→ What you have to do
Reproduce the data below exactly as written. Pictures do not belong in the copy.

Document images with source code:
_ _ _ _ _ _ _
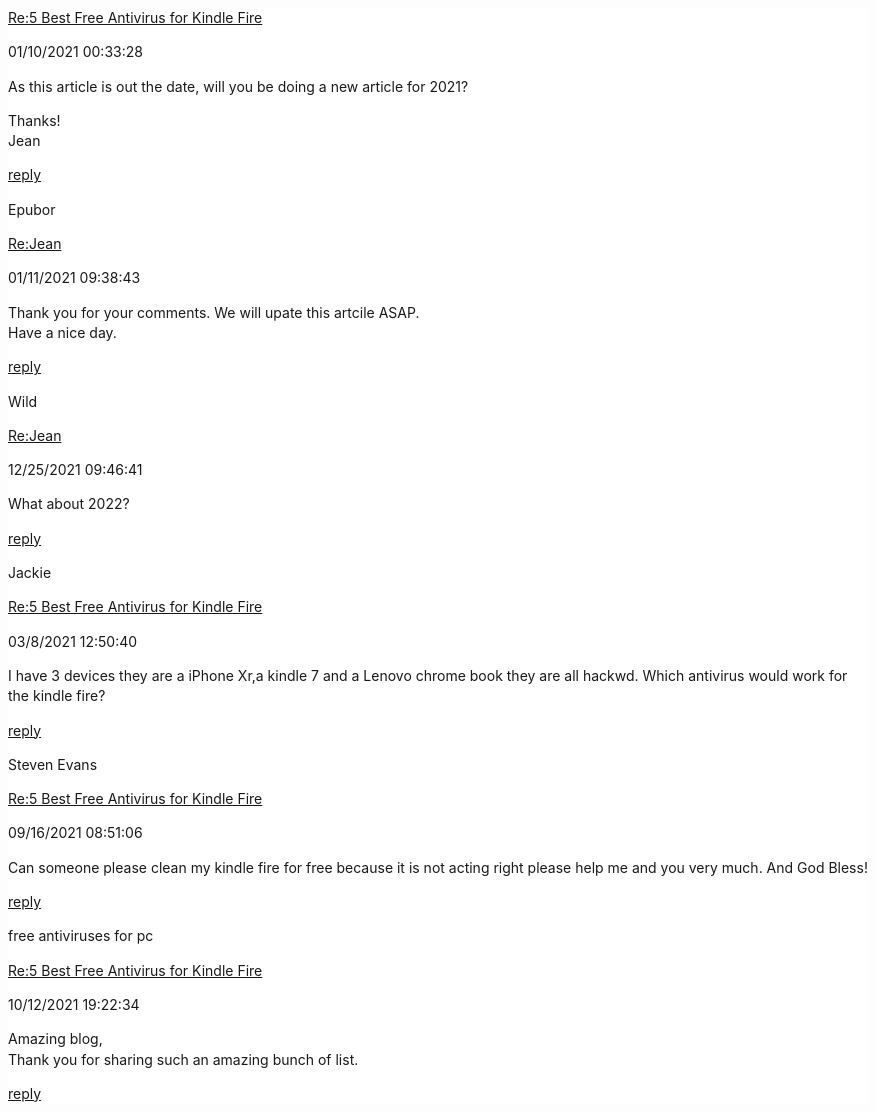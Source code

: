 [Re:5 Best Free Antivirus for Kindle Fire](https://tools.techidaily.com/epubor/products/)

01/10/2021 00:33:28

As this article is out the date, will you be doing a new article for 2021?

 Thanks!  
 Jean

[reply](https://tools.techidaily.com/epubor/products/) 

Epubor

[Re:Jean](https://tools.techidaily.com/epubor/products/)

01/11/2021 09:38:43

Thank you for your comments. We will upate this artcile ASAP.  
 Have a nice day.

[reply](https://tools.techidaily.com/epubor/products/) 

Wild

[Re:Jean](https://tools.techidaily.com/epubor/products/)

12/25/2021 09:46:41

What about 2022?

[reply](https://tools.techidaily.com/epubor/products/) 

Jackie

[Re:5 Best Free Antivirus for Kindle Fire](https://tools.techidaily.com/epubor/products/)

03/8/2021 12:50:40

I have 3 devices they are a iPhone Xr,a kindle 7 and a Lenovo chrome book they are all hackwd. Which antivirus would work for the kindle fire? 

[reply](https://tools.techidaily.com/epubor/products/) 

Steven Evans

[Re:5 Best Free Antivirus for Kindle Fire](https://tools.techidaily.com/epubor/products/)

09/16/2021 08:51:06

Can someone please clean my kindle fire for free because it is not acting right please help me and you very much. And God Bless!  

[reply](https://tools.techidaily.com/epubor/products/) 

free antiviruses for pc

[Re:5 Best Free Antivirus for Kindle Fire](https://tools.techidaily.com/epubor/products/)

10/12/2021 19:22:34

Amazing blog,  
 Thank you for sharing such an amazing bunch of list.  

[reply](https://tools.techidaily.com/epubor/products/) 
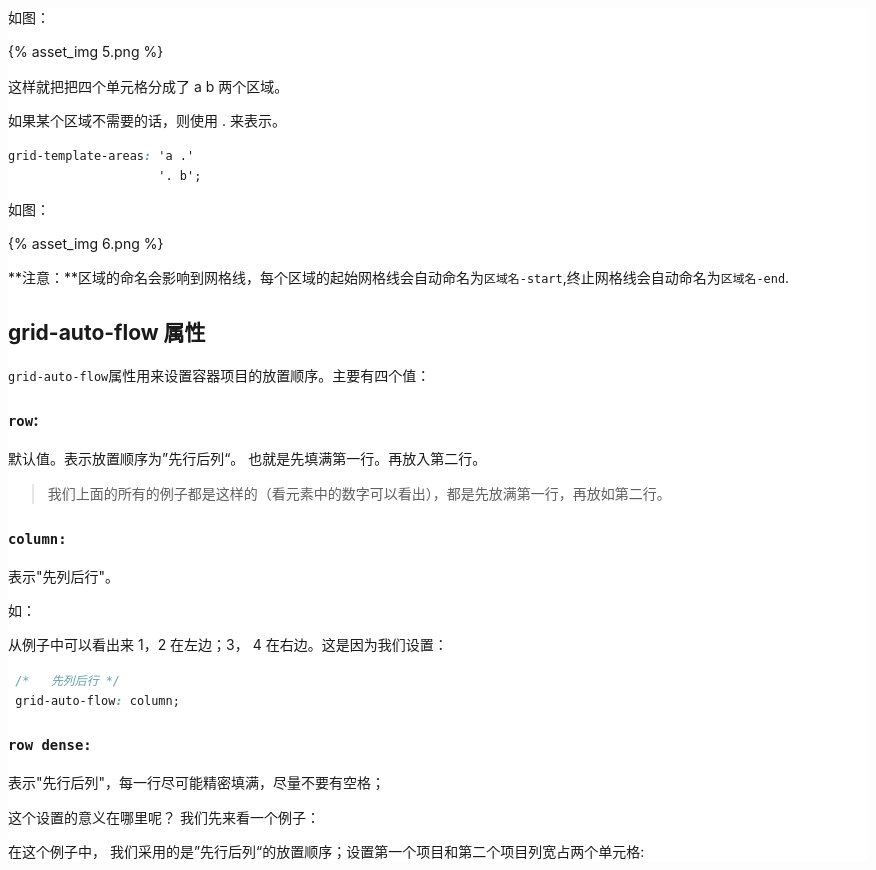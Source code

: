 如图：

{% asset_img 5.png %}

这样就把把四个单元格分成了 a b  两个区域。

如果某个区域不需要的话，则使用  .  来表示。

```css
grid-template-areas: 'a .'
                     '. b';
```

如图：

{% asset_img 6.png %}

**注意：**区域的命名会影响到网格线，每个区域的起始网格线会自动命名为`区域名-start`,终止网格线会自动命名为`区域名-end`.



## grid-auto-flow 属性

`grid-auto-flow`属性用来设置容器项目的放置顺序。主要有四个值：

### `row`:

默认值。表示放置顺序为”先行后列“。 也就是先填满第一行。再放入第二行。

> 我们上面的所有的例子都是这样的（看元素中的数字可以看出），都是先放满第一行，再放如第二行。

### `column:` 

表示"先列后行"。

如：

<iframe height="462" style="width: 100%;" scrolling="no" title="先列后行" src="https://codepen.io/shuliqi/embed/MWjjNZw?height=462&theme-id=dark&default-tab=css,result" frameborder="no" loading="lazy" allowtransparency="true" allowfullscreen="true">
  See the Pen <a href='https://codepen.io/shuliqi/pen/MWjjNZw'>先列后行</a> by shuliqi
    (<a href='https://codepen.io/shuliqi'>@shuliqi</a>) on <a href='https://codepen.io'>CodePen</a>.
</iframe>

从例子中可以看出来 1，2  在左边；3，  4 在右边。这是因为我们设置：

```css
 /*   先列后行 */
 grid-auto-flow: column;
```

### `row dense:` 

表示"先行后列"，每一行尽可能精密填满，尽量不要有空格；

这个设置的意义在哪里呢？ 我们先来看一个例子：

<iframe height="537" style="width: 100%;" scrolling="no" title="尽量不要有空格" src="https://codepen.io/shuliqi/embed/VwKKoNQ?height=537&theme-id=dark&default-tab=css,result" frameborder="no" loading="lazy" allowtransparency="true" allowfullscreen="true">
  See the Pen <a href='https://codepen.io/shuliqi/pen/VwKKoNQ'>尽量不要有空格</a> by shuliqi
  (<a href='https://codepen.io/shuliqi'>@shuliqi</a>) on <a href='https://codepen.io'>CodePen</a>.
</iframe>
在这个例子中， 我们采用的是”先行后列“的放置顺序；设置第一个项目和第二个项目列宽占两个单元格:
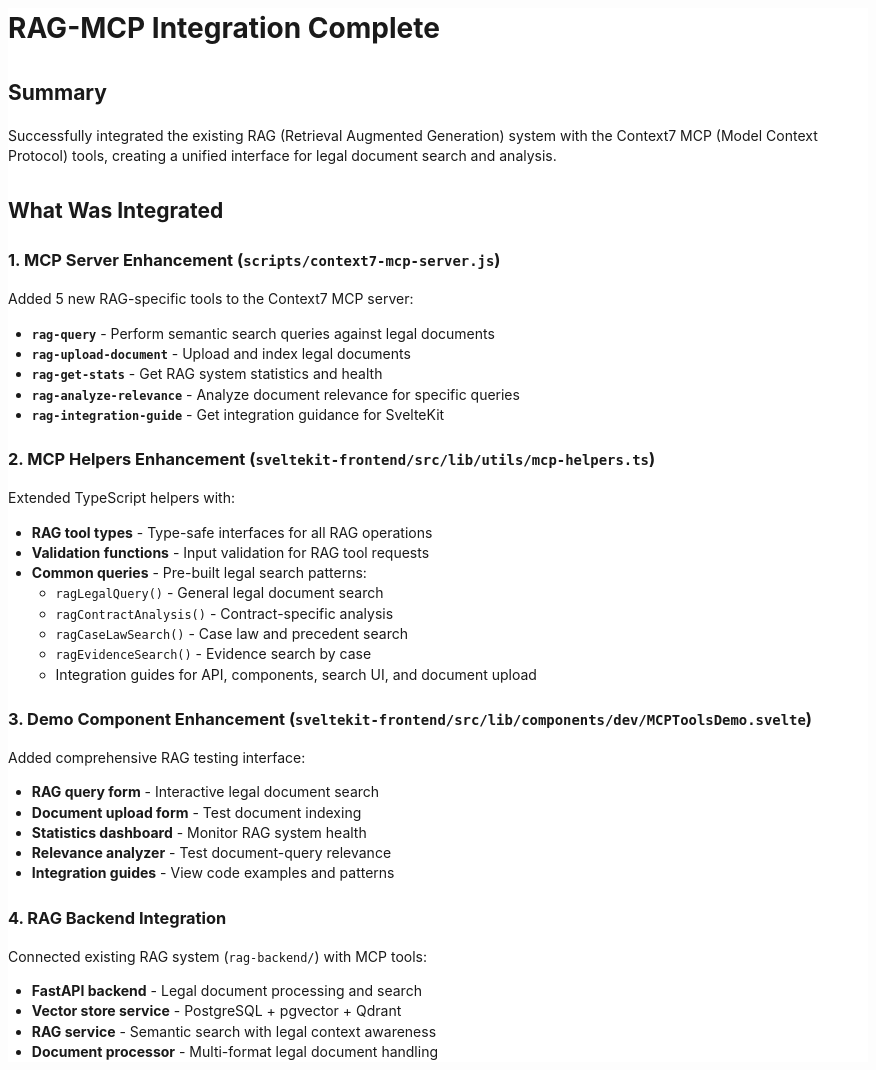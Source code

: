 # RAG-MCP Integration Complete

## Summary

Successfully integrated the existing RAG (Retrieval Augmented Generation) system with the Context7 MCP (Model Context Protocol) tools, creating a unified interface for legal document search and analysis.

## What Was Integrated

### 1. **MCP Server Enhancement** (`scripts/context7-mcp-server.js`)
Added 5 new RAG-specific tools to the Context7 MCP server:

- **`rag-query`** - Perform semantic search queries against legal documents
- **`rag-upload-document`** - Upload and index legal documents  
- **`rag-get-stats`** - Get RAG system statistics and health
- **`rag-analyze-relevance`** - Analyze document relevance for specific queries
- **`rag-integration-guide`** - Get integration guidance for SvelteKit

### 2. **MCP Helpers Enhancement** (`sveltekit-frontend/src/lib/utils/mcp-helpers.ts`)
Extended TypeScript helpers with:

- **RAG tool types** - Type-safe interfaces for all RAG operations
- **Validation functions** - Input validation for RAG tool requests
- **Common queries** - Pre-built legal search patterns:
  - `ragLegalQuery()` - General legal document search
  - `ragContractAnalysis()` - Contract-specific analysis
  - `ragCaseLawSearch()` - Case law and precedent search
  - `ragEvidenceSearch()` - Evidence search by case
  - Integration guides for API, components, search UI, and document upload

### 3. **Demo Component Enhancement** (`sveltekit-frontend/src/lib/components/dev/MCPToolsDemo.svelte`)
Added comprehensive RAG testing interface:

- **RAG query form** - Interactive legal document search
- **Document upload form** - Test document indexing
- **Statistics dashboard** - Monitor RAG system health
- **Relevance analyzer** - Test document-query relevance
- **Integration guides** - View code examples and patterns

### 4. **RAG Backend Integration**
Connected existing RAG system (`rag-backend/`) with MCP tools:

- **FastAPI backend** - Legal document processing and search
- **Vector store service** - PostgreSQL + pgvector + Qdrant
- **RAG service** - Semantic search with legal context awareness
- **Document processor** - Multi-format legal document handling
_ _ _ _ _ _ _
→ Response area
Source code

: [Re:5 Best Free Antivirus for Kindle Fire](https://tools.techidaily.com/epubor/products/)

01/10/2021 00:33:28

As this article is out the date, will you be doing a new article for 2021?

 Thanks!  
 Jean

[reply](https://tools.techidaily.com/epubor/products/) 

Epubor

[Re:Jean](https://tools.techidaily.com/epubor/products/)

01/11/2021 09:38:43

Thank you for your comments. We will upate this artcile ASAP.  
 Have a nice day.

[reply](https://tools.techidaily.com/epubor/products/) 

Wild

[Re:Jean](https://tools.techidaily.com/epubor/products/)

12/25/2021 09:46:41

What about 2022?

[reply](https://tools.techidaily.com/epubor/products/) 

Jackie

[Re:5 Best Free Antivirus for Kindle Fire](https://tools.techidaily.com/epubor/products/)

03/8/2021 12:50:40

I have 3 devices they are a iPhone Xr,a kindle 7 and a Lenovo chrome book they are all hackwd. Which antivirus would work for the kindle fire? 

[reply](https://tools.techidaily.com/epubor/products/) 

Steven Evans

[Re:5 Best Free Antivirus for Kindle Fire](https://tools.techidaily.com/epubor/products/)

09/16/2021 08:51:06

Can someone please clean my kindle fire for free because it is not acting right please help me and you very much. And God Bless!  

[reply](https://tools.techidaily.com/epubor/products/) 

free antiviruses for pc

[Re:5 Best Free Antivirus for Kindle Fire](https://tools.techidaily.com/epubor/products/)

10/12/2021 19:22:34

Amazing blog,  
 Thank you for sharing such an amazing bunch of list.  

[reply](https://tools.techidaily.com/epubor/products/) 
Source code

: 如图：

{% asset_img 5.png %}

这样就把把四个单元格分成了 a b  两个区域。

如果某个区域不需要的话，则使用  .  来表示。

```css
grid-template-areas: 'a .'
                     '. b';
```

如图：

{% asset_img 6.png %}

**注意：**区域的命名会影响到网格线，每个区域的起始网格线会自动命名为`区域名-start`,终止网格线会自动命名为`区域名-end`.



## grid-auto-flow 属性

`grid-auto-flow`属性用来设置容器项目的放置顺序。主要有四个值：

### `row`:

默认值。表示放置顺序为”先行后列“。 也就是先填满第一行。再放入第二行。

> 我们上面的所有的例子都是这样的（看元素中的数字可以看出），都是先放满第一行，再放如第二行。

### `column:` 

表示"先列后行"。

如：

<iframe height="462" style="width: 100%;" scrolling="no" title="先列后行" src="https://codepen.io/shuliqi/embed/MWjjNZw?height=462&theme-id=dark&default-tab=css,result" frameborder="no" loading="lazy" allowtransparency="true" allowfullscreen="true">
  See the Pen <a href='https://codepen.io/shuliqi/pen/MWjjNZw'>先列后行</a> by shuliqi
    (<a href='https://codepen.io/shuliqi'>@shuliqi</a>) on <a href='https://codepen.io'>CodePen</a>.
</iframe>

从例子中可以看出来 1，2  在左边；3，  4 在右边。这是因为我们设置：

```css
 /*   先列后行 */
 grid-auto-flow: column;
```

### `row dense:` 

表示"先行后列"，每一行尽可能精密填满，尽量不要有空格；

这个设置的意义在哪里呢？ 我们先来看一个例子：

<iframe height="537" style="width: 100%;" scrolling="no" title="尽量不要有空格" src="https://codepen.io/shuliqi/embed/VwKKoNQ?height=537&theme-id=dark&default-tab=css,result" frameborder="no" loading="lazy" allowtransparency="true" allowfullscreen="true">
  See the Pen <a href='https://codepen.io/shuliqi/pen/VwKKoNQ'>尽量不要有空格</a> by shuliqi
  (<a href='https://codepen.io/shuliqi'>@shuliqi</a>) on <a href='https://codepen.io'>CodePen</a>.
</iframe>
在这个例子中， 我们采用的是”先行后列“的放置顺序；设置第一个项目和第二个项目列宽占两个单元格:
Source code

: # RAG-MCP Integration Complete

## Summary

Successfully integrated the existing RAG (Retrieval Augmented Generation) system with the Context7 MCP (Model Context Protocol) tools, creating a unified interface for legal document search and analysis.

## What Was Integrated

### 1. **MCP Server Enhancement** (`scripts/context7-mcp-server.js`)
Added 5 new RAG-specific tools to the Context7 MCP server:

- **`rag-query`** - Perform semantic search queries against legal documents
- **`rag-upload-document`** - Upload and index legal documents  
- **`rag-get-stats`** - Get RAG system statistics and health
- **`rag-analyze-relevance`** - Analyze document relevance for specific queries
- **`rag-integration-guide`** - Get integration guidance for SvelteKit

### 2. **MCP Helpers Enhancement** (`sveltekit-frontend/src/lib/utils/mcp-helpers.ts`)
Extended TypeScript helpers with:

- **RAG tool types** - Type-safe interfaces for all RAG operations
- **Validation functions** - Input validation for RAG tool requests
- **Common queries** - Pre-built legal search patterns:
  - `ragLegalQuery()` - General legal document search
  - `ragContractAnalysis()` - Contract-specific analysis
  - `ragCaseLawSearch()` - Case law and precedent search
  - `ragEvidenceSearch()` - Evidence search by case
  - Integration guides for API, components, search UI, and document upload

### 3. **Demo Component Enhancement** (`sveltekit-frontend/src/lib/components/dev/MCPToolsDemo.svelte`)
Added comprehensive RAG testing interface:

- **RAG query form** - Interactive legal document search
- **Document upload form** - Test document indexing
- **Statistics dashboard** - Monitor RAG system health
- **Relevance analyzer** - Test document-query relevance
- **Integration guides** - View code examples and patterns

### 4. **RAG Backend Integration**
Connected existing RAG system (`rag-backend/`) with MCP tools:

- **FastAPI backend** - Legal document processing and search
- **Vector store service** - PostgreSQL + pgvector + Qdrant
- **RAG service** - Semantic search with legal context awareness
- **Document processor** - Multi-format legal document handling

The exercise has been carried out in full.